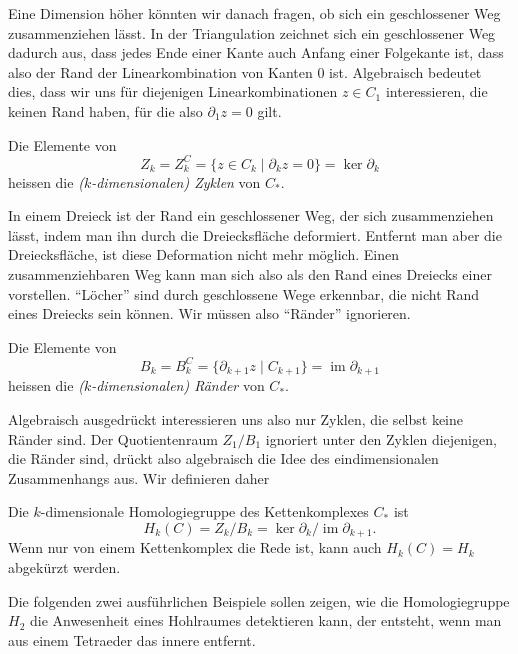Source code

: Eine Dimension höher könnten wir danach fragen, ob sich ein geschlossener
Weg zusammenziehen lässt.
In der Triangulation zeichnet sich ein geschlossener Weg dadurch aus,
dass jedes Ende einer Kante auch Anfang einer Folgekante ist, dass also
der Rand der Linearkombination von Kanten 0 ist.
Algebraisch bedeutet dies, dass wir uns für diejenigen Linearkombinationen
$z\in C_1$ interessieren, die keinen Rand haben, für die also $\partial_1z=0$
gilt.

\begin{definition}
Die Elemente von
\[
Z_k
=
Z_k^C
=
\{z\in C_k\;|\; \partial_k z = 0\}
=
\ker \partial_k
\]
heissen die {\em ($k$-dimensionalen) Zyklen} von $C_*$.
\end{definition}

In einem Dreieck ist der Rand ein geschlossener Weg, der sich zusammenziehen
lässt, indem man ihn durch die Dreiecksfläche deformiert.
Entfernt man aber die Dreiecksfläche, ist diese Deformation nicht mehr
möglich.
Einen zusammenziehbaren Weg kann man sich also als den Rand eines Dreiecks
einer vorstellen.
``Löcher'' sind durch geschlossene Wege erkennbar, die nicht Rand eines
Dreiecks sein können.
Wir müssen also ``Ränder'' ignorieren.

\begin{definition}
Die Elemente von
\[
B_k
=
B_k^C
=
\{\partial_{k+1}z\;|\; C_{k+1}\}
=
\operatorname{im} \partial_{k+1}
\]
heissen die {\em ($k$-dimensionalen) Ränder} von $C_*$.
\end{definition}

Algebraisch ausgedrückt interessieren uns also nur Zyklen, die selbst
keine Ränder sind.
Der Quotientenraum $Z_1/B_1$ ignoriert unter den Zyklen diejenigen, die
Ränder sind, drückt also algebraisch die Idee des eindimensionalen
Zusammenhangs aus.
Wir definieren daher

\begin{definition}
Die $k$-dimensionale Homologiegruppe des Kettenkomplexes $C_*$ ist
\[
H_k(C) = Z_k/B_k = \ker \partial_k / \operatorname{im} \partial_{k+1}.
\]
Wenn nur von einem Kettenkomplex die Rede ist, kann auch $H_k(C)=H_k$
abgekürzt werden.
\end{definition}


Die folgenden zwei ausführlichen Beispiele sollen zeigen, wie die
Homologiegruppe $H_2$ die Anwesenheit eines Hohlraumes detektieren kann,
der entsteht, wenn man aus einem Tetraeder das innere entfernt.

::::::::

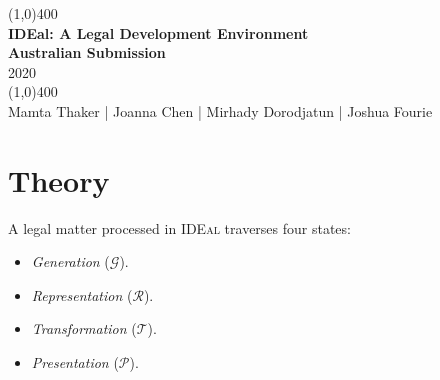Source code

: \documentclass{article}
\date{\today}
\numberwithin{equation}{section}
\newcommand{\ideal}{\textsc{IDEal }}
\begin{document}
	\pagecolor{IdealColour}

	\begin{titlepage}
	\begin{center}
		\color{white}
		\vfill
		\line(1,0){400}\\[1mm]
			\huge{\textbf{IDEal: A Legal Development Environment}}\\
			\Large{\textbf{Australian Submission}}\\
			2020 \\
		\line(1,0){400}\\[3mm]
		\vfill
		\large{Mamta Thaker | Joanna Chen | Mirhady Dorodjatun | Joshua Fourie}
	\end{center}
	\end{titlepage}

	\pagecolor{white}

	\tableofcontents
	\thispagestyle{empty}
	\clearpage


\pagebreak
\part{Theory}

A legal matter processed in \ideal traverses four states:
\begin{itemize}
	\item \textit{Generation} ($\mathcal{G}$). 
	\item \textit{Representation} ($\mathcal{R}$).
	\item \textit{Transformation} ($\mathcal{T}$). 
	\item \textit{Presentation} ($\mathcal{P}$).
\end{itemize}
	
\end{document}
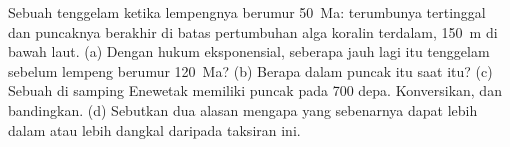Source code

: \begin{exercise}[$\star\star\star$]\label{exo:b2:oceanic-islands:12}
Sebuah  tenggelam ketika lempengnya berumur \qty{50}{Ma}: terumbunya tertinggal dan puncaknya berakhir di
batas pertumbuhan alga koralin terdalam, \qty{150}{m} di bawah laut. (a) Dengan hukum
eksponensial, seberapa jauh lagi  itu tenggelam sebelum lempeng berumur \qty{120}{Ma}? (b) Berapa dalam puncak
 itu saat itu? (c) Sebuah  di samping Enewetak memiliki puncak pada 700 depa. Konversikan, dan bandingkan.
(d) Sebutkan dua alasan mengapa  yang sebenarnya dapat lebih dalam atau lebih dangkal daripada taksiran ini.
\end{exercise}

::::::::

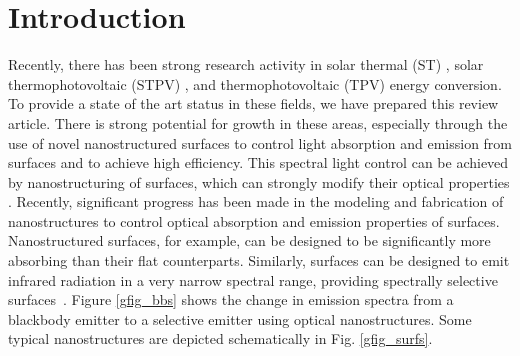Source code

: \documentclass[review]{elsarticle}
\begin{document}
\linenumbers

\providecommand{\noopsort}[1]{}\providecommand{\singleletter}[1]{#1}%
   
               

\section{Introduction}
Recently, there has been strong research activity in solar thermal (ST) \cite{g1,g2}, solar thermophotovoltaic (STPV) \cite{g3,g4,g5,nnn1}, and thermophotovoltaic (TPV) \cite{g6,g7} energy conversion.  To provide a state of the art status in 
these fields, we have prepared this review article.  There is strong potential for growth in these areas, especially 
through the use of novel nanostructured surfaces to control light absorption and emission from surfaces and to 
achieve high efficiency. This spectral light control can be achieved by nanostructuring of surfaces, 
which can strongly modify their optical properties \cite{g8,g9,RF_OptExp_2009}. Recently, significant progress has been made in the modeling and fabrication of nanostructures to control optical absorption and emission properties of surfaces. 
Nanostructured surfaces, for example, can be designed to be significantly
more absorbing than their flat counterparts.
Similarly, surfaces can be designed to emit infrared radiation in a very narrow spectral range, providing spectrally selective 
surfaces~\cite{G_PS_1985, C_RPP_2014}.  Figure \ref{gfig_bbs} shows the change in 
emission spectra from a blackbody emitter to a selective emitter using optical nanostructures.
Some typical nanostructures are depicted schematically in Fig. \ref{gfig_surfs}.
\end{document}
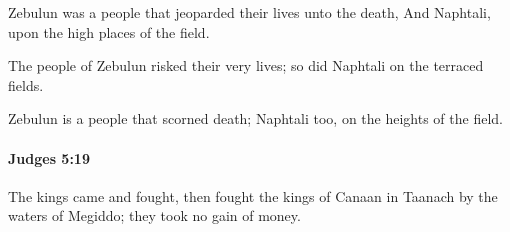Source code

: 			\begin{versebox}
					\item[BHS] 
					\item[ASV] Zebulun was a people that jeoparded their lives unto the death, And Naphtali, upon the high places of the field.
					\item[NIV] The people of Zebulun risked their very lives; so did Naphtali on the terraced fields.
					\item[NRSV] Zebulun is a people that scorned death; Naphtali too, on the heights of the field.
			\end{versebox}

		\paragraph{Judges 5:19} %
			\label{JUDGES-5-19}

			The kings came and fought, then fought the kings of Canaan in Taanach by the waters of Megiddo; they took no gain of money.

::::::::

* _ASSIGNMENT_: Each line of the entries above that has the word "cite" is to be copied.

* _ANSWER SPACE_:
Recently, there has been strong research activity in solar thermal (ST) \cite{g1,g2}, solar thermophotovoltaic (STPV) \cite{g3,g4,g5,nnn1}, and thermophotovoltaic (TPV) \cite{g6,g7} energy conversion.  To provide a state of the art status in 
which can strongly modify their optical properties \cite{g8,g9,RF_OptExp_2009}. Recently, significant progress has been made in the modeling and fabrication of nanostructures to control optical absorption and emission properties of surfaces. 
surfaces~\cite{G_PS_1985, C_RPP_2014}.  Figure \ref{gfig_bbs} shows the change in 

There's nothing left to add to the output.